Input:
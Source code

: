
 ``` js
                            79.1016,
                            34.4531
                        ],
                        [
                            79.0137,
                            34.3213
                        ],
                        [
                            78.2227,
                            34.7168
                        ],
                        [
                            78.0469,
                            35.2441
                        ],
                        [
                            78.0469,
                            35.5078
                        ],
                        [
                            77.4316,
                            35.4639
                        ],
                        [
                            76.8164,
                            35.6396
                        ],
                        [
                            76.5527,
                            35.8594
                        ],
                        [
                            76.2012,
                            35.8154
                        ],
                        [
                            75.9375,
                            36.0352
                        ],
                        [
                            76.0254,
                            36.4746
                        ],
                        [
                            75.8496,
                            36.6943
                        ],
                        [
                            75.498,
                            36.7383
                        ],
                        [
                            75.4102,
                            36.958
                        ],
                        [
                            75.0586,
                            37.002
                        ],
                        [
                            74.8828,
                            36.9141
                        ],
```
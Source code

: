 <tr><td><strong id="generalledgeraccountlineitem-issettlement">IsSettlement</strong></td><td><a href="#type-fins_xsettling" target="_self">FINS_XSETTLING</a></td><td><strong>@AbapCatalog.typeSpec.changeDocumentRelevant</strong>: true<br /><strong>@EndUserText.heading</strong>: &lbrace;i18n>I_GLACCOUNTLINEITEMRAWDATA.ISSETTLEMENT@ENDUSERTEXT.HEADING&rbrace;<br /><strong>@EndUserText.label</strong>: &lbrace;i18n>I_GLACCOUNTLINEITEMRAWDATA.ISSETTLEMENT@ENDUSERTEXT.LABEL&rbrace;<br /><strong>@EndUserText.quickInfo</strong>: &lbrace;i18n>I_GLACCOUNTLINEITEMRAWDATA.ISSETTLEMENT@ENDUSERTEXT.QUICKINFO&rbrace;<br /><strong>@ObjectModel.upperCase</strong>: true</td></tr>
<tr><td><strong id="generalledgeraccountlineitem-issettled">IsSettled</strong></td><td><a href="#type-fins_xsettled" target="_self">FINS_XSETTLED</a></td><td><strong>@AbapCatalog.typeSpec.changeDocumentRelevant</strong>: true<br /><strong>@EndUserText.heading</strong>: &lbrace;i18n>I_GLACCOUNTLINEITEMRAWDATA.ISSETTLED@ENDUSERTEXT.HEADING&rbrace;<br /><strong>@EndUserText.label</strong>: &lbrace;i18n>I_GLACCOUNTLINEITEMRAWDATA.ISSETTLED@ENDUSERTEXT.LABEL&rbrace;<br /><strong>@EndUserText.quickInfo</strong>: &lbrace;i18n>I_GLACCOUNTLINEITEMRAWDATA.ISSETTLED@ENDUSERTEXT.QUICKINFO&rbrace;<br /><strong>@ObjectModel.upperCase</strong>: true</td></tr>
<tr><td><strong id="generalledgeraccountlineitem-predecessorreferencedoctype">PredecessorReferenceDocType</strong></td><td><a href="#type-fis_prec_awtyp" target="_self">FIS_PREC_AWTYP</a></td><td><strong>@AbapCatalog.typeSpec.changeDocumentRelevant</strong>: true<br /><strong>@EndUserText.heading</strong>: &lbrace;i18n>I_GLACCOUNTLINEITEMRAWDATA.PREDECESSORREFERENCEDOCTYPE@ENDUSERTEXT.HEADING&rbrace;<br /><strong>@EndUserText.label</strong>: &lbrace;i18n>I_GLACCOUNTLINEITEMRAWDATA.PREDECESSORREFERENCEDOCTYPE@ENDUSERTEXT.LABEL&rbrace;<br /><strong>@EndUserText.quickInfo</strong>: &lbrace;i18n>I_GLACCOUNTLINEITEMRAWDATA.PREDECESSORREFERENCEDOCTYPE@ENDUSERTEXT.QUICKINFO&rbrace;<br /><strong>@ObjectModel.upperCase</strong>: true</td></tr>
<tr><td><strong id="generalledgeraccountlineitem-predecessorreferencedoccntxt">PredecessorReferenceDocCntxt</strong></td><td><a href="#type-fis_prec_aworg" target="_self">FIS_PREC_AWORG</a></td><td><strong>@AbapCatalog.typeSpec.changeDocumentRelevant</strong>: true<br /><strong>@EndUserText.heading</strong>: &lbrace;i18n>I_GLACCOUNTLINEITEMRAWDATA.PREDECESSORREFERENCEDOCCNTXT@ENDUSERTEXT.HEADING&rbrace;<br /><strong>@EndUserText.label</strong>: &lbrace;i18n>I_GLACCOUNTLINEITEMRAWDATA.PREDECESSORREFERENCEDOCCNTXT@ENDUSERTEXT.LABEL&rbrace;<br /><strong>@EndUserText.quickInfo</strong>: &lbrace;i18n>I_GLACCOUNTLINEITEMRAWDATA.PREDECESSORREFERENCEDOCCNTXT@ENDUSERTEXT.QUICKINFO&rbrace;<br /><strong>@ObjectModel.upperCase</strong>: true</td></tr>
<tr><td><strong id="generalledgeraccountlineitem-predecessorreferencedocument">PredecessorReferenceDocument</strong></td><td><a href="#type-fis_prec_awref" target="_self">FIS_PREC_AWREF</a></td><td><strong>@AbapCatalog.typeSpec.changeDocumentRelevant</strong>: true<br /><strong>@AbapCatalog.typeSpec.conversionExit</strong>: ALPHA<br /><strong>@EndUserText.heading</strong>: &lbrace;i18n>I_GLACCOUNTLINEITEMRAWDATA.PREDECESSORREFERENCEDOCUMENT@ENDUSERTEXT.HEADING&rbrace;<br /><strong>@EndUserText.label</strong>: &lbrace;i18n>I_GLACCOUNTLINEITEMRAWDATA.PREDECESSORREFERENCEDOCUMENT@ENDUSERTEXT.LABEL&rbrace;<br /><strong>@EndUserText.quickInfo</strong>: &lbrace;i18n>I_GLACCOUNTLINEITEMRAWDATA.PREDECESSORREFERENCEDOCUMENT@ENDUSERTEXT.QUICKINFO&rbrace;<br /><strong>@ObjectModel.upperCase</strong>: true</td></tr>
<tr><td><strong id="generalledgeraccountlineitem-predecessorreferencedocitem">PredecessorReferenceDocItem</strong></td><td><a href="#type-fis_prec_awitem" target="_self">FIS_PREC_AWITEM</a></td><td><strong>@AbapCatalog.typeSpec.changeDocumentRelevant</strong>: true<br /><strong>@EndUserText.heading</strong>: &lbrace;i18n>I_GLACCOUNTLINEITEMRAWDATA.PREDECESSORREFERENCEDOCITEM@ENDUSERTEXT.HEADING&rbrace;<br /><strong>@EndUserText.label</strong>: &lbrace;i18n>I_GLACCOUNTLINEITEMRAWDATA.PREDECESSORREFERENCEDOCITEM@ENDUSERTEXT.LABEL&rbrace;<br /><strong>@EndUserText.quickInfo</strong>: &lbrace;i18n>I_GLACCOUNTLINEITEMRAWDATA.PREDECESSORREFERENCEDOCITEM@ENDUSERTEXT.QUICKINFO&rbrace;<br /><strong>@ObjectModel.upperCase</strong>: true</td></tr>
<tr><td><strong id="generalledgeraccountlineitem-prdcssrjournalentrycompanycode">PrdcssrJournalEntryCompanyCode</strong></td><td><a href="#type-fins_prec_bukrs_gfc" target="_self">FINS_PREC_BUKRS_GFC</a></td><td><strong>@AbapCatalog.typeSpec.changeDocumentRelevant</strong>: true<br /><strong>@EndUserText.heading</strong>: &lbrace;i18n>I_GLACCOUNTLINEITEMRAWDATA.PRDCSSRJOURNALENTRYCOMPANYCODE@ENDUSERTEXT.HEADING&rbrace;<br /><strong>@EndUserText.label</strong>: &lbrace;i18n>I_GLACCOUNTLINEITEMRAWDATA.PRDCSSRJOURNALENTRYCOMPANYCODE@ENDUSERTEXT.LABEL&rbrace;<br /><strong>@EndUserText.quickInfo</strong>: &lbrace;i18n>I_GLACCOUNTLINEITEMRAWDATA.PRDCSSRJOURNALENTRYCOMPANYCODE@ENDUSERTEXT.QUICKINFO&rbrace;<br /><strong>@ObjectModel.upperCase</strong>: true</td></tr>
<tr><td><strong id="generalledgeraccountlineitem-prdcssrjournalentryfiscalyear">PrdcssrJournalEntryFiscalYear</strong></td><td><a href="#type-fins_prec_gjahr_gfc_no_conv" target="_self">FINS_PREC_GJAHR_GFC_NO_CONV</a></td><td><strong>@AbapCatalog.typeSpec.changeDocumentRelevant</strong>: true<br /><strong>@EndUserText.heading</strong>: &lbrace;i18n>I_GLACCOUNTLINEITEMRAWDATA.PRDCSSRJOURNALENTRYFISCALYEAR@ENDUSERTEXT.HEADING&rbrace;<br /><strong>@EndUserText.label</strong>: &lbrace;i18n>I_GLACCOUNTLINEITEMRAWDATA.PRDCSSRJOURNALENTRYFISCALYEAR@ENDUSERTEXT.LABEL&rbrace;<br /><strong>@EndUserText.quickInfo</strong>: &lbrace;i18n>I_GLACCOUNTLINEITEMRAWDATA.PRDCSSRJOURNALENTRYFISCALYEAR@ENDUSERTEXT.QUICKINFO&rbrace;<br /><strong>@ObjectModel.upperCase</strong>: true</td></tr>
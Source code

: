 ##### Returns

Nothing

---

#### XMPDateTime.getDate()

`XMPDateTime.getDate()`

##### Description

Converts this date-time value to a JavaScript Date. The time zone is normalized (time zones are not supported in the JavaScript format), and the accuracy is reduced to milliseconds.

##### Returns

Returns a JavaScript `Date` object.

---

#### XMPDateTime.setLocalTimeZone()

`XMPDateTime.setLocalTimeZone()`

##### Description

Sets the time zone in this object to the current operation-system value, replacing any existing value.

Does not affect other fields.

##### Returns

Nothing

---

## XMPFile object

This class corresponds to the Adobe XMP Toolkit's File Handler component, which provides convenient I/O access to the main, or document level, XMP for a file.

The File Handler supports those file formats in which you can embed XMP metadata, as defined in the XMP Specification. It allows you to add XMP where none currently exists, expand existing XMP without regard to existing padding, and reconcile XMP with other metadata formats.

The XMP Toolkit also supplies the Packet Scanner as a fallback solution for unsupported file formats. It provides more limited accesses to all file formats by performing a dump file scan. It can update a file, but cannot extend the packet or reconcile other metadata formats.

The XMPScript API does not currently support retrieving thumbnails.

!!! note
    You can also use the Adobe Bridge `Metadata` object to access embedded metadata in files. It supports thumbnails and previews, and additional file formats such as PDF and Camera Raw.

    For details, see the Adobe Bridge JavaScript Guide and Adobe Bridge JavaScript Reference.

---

Task to complete: Show each line of the material that includes the string "setLocalTimeZone" by copying it.

Output for this exercise:
#### XMPDateTime.setLocalTimeZone()
`XMPDateTime.setLocalTimeZone()`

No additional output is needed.